• _Material for this task_:

== Segment start ==

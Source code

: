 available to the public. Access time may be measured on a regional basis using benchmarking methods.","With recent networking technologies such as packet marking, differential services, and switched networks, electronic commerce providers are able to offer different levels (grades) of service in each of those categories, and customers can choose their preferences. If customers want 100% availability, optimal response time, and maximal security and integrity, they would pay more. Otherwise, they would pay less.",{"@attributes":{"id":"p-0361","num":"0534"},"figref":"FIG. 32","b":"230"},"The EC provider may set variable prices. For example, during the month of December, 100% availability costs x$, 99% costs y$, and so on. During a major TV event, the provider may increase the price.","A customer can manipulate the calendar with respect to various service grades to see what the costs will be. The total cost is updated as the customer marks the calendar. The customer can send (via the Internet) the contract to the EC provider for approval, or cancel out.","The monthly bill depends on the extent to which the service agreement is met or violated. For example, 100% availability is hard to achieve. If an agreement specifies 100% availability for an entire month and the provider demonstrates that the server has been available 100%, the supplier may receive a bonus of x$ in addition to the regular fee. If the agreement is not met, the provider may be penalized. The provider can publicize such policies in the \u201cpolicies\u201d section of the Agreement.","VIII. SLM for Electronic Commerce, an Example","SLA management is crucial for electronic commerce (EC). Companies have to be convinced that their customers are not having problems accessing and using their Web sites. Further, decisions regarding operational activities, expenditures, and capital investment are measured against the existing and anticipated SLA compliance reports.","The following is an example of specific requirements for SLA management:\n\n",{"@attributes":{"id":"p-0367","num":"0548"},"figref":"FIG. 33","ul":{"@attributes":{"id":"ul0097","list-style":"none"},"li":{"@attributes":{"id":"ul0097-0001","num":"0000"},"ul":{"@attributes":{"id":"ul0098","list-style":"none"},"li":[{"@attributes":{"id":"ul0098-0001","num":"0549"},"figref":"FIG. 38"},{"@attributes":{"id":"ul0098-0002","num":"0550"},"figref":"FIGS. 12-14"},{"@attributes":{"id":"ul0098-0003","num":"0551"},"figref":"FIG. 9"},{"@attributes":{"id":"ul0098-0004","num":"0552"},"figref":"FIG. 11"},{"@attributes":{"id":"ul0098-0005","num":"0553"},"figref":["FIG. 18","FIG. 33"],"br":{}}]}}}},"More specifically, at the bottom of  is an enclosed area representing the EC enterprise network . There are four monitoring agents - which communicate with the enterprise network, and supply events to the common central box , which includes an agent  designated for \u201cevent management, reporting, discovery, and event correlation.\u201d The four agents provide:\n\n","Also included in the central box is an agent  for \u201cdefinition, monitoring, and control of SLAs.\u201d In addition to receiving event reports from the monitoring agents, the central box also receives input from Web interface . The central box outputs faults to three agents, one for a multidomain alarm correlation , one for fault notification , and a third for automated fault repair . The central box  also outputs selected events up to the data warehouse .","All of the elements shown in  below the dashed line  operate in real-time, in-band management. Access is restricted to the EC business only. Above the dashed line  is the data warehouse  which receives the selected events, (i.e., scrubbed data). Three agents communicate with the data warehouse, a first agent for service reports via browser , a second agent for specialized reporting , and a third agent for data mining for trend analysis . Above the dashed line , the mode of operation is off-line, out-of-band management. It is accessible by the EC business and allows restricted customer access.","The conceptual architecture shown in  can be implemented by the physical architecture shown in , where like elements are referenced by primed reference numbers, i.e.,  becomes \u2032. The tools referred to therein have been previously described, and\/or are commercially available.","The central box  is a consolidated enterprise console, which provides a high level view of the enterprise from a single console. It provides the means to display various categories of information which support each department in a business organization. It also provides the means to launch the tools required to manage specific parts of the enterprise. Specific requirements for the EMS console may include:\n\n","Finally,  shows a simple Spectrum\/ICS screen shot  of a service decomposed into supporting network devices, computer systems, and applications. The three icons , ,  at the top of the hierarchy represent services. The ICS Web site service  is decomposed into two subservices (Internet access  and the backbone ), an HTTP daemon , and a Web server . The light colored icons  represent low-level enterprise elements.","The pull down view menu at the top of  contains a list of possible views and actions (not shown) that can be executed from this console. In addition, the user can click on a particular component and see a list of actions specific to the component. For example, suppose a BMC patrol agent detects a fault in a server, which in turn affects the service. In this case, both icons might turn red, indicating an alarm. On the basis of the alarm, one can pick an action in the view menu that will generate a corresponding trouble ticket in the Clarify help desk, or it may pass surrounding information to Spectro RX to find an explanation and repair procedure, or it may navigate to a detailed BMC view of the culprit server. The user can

== Segment end ==
== Segment start ==

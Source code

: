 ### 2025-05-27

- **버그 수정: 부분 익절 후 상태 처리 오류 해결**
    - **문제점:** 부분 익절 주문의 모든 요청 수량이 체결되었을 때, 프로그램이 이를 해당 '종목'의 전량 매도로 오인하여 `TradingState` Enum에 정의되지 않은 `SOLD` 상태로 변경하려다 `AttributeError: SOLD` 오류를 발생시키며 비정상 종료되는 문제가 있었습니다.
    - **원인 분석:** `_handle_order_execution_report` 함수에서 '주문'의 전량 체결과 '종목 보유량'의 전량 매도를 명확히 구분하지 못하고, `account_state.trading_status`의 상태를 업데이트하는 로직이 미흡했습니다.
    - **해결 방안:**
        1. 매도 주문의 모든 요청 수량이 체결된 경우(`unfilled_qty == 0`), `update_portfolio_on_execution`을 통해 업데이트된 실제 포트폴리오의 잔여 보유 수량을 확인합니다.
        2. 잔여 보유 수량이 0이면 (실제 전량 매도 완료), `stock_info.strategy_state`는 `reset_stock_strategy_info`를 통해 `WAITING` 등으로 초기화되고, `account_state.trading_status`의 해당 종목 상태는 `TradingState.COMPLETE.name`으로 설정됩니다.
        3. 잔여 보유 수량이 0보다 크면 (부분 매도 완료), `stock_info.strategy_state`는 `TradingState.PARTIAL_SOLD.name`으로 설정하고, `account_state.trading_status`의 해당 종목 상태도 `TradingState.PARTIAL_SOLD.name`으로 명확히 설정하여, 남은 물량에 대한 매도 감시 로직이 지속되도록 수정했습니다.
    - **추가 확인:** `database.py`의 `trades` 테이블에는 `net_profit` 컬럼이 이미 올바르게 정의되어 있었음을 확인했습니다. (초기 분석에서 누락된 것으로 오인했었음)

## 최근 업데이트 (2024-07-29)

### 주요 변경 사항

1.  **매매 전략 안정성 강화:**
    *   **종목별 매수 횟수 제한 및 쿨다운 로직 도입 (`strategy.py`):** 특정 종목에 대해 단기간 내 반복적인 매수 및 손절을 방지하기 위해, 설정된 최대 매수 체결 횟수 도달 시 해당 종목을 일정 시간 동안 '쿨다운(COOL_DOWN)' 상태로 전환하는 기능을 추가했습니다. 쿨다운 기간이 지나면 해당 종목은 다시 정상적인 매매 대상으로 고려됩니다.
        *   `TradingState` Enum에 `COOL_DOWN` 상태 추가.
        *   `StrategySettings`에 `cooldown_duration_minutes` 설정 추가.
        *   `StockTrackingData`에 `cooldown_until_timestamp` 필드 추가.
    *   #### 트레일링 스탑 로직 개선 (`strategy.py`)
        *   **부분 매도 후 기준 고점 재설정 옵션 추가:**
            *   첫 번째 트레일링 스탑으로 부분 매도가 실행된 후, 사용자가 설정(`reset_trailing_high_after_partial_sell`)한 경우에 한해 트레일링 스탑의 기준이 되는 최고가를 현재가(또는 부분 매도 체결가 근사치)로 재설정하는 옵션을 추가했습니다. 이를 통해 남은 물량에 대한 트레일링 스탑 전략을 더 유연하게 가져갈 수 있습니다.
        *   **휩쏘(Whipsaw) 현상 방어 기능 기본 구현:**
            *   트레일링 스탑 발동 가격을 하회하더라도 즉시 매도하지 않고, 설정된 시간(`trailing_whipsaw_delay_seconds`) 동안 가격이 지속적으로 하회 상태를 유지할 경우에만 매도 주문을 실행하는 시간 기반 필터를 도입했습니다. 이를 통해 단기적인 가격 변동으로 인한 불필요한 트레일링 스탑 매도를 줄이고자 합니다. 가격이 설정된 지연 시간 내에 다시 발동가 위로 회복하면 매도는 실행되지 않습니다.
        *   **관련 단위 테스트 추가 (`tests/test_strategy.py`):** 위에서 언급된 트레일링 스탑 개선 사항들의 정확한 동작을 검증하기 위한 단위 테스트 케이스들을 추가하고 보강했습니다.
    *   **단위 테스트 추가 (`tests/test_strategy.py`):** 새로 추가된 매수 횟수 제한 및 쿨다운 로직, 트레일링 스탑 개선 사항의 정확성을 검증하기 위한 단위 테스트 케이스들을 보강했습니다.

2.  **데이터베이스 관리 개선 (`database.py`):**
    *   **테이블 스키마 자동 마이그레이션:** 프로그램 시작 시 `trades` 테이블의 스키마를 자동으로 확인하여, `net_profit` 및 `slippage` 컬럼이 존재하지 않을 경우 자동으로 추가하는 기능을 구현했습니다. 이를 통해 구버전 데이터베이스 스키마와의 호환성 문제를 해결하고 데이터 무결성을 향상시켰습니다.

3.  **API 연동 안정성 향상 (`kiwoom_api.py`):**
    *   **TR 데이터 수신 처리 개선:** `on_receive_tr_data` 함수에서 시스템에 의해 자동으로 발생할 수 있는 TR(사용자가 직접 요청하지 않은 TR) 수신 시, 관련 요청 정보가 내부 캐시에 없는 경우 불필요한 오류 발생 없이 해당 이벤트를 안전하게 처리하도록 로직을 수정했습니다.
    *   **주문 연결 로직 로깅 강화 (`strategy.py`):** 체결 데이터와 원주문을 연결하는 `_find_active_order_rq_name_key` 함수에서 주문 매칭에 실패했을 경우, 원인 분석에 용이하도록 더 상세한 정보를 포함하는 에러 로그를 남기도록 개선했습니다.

== Segment end ==
== Segment start ==

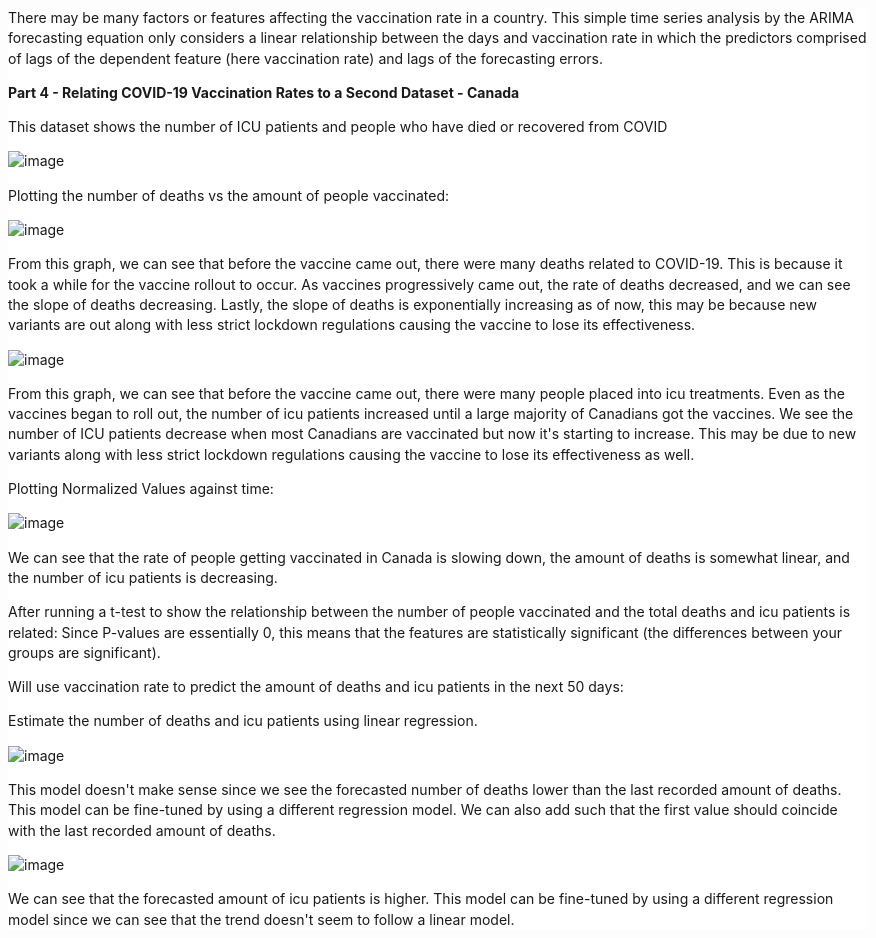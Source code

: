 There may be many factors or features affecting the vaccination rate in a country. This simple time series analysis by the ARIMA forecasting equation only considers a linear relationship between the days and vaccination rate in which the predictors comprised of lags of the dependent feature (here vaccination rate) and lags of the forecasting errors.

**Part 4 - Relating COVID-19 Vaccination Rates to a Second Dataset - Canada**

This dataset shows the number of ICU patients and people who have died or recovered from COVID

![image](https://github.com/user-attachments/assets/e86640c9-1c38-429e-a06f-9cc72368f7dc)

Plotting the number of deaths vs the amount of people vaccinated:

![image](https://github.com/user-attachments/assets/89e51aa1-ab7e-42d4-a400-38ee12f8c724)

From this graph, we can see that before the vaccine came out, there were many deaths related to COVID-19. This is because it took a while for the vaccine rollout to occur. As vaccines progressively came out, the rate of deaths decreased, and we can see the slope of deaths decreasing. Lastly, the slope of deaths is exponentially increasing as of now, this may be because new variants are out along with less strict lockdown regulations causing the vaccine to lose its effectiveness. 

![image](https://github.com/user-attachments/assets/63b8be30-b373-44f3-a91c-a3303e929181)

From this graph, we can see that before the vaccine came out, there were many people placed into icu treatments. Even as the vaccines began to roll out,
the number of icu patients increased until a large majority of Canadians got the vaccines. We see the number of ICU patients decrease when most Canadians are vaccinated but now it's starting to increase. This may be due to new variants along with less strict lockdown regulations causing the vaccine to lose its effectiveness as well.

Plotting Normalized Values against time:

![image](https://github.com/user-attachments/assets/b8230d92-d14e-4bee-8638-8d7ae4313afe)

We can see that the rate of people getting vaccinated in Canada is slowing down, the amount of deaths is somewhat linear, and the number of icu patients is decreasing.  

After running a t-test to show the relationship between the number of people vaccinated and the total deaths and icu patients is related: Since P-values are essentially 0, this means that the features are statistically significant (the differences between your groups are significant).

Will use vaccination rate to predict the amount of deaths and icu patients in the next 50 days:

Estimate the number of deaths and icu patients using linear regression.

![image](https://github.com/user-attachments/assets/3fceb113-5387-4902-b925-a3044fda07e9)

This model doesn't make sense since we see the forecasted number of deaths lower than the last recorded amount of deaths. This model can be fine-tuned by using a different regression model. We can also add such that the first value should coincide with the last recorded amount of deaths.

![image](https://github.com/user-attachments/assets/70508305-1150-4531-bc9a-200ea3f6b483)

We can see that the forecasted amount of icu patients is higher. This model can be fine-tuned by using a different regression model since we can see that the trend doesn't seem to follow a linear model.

== Segment end ==

• _Action item_:
Your answer should be the lines above from the one containing "Plotting the number" through the one containing "We can see that the rate", copied exactly and with both ends kept.

• _Reply_:
Plotting the number of deaths vs the amount of people vaccinated:

![image](https://github.com/user-attachments/assets/89e51aa1-ab7e-42d4-a400-38ee12f8c724)

From this graph, we can see that before the vaccine came out, there were many deaths related to COVID-19. This is because it took a while for the vaccine rollout to occur. As vaccines progressively came out, the rate of deaths decreased, and we can see the slope of deaths decreasing. Lastly, the slope of deaths is exponentially increasing as of now, this may be because new variants are out along with less strict lockdown regulations causing the vaccine to lose its effectiveness. 

![image](https://github.com/user-attachments/assets/63b8be30-b373-44f3-a91c-a3303e929181)

From this graph, we can see that before the vaccine came out, there were many people placed into icu treatments. Even as the vaccines began to roll out,
the number of icu patients increased until a large majority of Canadians got the vaccines. We see the number of ICU patients decrease when most Canadians are vaccinated but now it's starting to increase. This may be due to new variants along with less strict lockdown regulations causing the vaccine to lose its effectiveness as well.

Plotting Normalized Values against time:

![image](https://github.com/user-attachments/assets/b8230d92-d14e-4bee-8638-8d7ae4313afe)

We can see that the rate of people getting vaccinated in Canada is slowing down, the amount of deaths is somewhat linear, and the number of icu patients is decreasing.  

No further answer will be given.